**Stored data:**

+ + + + + + +

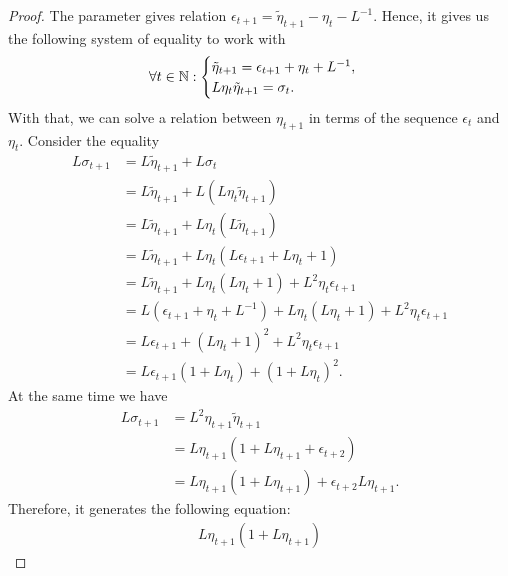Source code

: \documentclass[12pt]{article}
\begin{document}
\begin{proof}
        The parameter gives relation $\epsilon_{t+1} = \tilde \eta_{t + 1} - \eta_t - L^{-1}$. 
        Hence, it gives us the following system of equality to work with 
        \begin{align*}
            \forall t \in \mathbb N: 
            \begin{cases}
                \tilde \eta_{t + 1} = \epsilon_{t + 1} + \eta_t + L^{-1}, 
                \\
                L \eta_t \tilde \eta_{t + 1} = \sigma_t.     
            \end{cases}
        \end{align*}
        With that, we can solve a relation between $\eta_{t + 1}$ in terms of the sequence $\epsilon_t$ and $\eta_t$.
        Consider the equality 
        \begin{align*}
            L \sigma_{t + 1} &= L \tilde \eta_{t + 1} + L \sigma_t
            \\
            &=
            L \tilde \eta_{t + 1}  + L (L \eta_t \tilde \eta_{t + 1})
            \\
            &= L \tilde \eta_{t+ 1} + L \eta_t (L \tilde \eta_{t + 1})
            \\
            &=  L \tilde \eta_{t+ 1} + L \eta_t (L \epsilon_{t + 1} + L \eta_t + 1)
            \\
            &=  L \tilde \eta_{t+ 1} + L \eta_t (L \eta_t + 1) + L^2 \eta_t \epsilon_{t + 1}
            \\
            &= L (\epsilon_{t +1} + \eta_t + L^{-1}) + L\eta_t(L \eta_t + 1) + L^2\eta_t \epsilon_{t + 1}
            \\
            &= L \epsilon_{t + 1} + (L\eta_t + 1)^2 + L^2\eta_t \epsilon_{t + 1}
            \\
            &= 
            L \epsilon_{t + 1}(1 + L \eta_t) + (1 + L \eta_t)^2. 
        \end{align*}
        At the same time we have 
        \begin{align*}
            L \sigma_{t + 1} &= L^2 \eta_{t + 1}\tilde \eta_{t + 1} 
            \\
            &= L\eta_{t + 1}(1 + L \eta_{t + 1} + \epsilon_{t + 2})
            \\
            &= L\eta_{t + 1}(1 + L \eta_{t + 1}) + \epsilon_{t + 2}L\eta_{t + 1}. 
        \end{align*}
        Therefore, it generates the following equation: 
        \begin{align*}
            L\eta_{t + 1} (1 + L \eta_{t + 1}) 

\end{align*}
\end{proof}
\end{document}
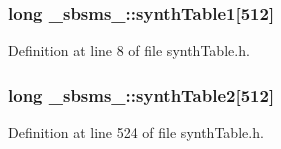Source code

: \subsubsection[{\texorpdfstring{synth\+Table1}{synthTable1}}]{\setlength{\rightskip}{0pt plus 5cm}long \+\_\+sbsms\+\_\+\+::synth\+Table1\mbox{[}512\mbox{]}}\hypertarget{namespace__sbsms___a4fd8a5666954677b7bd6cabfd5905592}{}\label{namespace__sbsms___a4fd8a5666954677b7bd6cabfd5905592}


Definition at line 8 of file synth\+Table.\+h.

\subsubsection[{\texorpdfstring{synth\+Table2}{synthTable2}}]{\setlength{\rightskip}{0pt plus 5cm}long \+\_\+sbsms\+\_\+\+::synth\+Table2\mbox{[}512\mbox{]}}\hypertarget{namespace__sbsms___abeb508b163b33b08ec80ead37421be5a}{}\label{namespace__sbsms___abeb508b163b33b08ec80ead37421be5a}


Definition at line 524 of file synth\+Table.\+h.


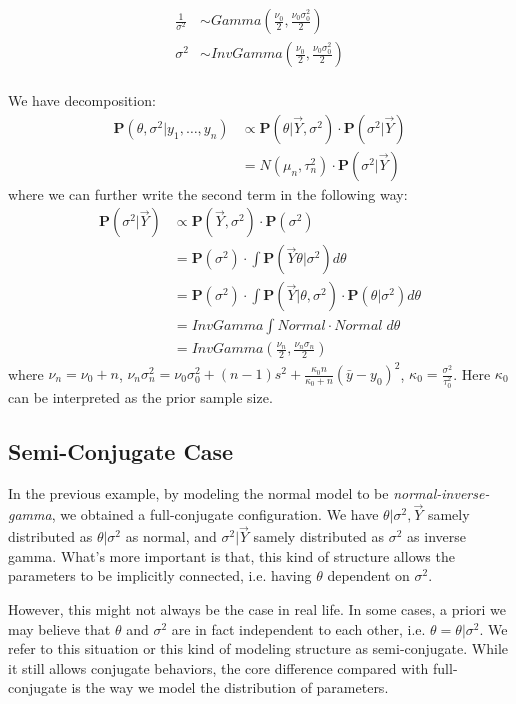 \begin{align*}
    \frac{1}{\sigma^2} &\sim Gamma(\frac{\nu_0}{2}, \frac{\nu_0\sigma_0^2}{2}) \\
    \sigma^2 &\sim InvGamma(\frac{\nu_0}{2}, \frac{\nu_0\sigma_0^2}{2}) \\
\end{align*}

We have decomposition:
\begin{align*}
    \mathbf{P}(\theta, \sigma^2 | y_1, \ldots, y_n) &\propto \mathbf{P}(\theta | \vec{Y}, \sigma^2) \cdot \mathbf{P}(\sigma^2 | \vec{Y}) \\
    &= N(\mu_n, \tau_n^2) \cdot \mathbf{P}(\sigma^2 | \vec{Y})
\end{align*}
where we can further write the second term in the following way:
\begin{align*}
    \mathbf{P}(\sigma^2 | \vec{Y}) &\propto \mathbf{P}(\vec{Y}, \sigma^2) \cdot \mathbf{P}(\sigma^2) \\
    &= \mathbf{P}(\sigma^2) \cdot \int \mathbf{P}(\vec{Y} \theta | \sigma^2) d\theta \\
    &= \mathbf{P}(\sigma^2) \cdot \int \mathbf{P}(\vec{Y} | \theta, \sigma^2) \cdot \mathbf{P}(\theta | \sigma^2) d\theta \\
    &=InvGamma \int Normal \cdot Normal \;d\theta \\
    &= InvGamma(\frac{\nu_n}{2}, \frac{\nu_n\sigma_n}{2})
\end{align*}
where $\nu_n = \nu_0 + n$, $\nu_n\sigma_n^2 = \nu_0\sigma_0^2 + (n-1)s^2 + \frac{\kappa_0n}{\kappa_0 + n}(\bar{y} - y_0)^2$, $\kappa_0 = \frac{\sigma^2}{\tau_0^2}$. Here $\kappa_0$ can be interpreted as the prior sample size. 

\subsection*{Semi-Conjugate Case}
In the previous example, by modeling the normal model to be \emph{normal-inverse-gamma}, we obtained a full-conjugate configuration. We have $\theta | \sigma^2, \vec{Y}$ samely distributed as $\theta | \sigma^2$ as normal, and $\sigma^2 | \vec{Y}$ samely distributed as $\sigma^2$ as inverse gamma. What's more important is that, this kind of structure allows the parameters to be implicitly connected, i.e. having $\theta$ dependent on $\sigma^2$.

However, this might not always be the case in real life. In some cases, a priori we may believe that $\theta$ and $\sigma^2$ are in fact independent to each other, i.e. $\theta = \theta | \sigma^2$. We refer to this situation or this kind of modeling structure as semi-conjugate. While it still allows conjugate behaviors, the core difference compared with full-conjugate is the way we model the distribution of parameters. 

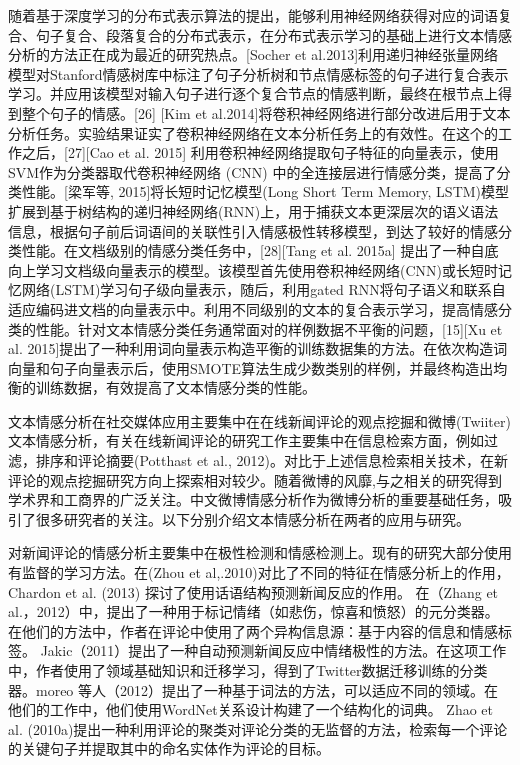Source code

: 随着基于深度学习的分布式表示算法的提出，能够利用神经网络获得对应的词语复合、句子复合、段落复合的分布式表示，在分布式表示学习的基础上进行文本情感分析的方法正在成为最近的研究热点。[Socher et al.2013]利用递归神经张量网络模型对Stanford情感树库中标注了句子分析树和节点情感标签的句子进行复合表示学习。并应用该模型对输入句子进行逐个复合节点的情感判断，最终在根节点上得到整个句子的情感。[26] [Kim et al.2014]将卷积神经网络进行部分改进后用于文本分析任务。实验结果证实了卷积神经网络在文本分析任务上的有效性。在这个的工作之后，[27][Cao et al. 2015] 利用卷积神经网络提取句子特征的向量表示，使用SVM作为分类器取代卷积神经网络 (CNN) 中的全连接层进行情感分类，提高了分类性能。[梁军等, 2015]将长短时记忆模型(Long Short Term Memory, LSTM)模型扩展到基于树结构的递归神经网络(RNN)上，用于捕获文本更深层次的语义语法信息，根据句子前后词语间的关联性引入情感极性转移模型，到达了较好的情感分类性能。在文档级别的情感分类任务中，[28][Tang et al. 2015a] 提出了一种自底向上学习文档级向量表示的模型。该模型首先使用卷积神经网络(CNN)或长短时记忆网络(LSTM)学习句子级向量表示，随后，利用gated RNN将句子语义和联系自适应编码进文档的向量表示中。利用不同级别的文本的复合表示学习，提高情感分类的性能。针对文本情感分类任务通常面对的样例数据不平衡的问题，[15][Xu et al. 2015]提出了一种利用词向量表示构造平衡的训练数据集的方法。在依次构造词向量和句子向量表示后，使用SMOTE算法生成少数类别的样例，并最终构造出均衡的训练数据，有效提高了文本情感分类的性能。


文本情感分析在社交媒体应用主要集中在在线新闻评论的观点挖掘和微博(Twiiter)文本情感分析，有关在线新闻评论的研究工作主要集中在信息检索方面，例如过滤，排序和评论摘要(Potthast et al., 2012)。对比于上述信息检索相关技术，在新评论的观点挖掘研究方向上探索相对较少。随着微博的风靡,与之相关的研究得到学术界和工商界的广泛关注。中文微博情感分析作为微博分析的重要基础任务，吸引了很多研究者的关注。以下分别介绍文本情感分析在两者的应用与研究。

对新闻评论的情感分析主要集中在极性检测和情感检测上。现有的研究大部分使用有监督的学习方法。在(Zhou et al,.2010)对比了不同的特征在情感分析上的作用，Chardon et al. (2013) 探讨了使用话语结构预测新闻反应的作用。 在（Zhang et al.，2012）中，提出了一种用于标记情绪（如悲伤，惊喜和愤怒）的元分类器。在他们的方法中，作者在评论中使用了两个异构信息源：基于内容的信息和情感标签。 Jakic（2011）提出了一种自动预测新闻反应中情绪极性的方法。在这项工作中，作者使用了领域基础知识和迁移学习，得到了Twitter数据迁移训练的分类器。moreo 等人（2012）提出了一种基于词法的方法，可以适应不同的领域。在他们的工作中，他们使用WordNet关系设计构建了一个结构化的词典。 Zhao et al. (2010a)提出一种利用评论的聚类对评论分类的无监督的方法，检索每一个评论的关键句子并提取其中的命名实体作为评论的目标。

+ + + + + + +

**Exercise objective:** Search the records above for the string "where". Report each line that has it.

**Result below:**
where we can further write the second term in the following way:
where $\nu_n = \nu_0 + n$, $\nu_n\sigma_n^2 = \nu_0\sigma_0^2 + (n-1)s^2 + \frac{\kappa_0n}{\kappa_0 + n}(\bar{y} - y_0)^2$, $\kappa_0 = \frac{\sigma^2}{\tau_0^2}$. Here $\kappa_0$ can be interpreted as the prior sample size. 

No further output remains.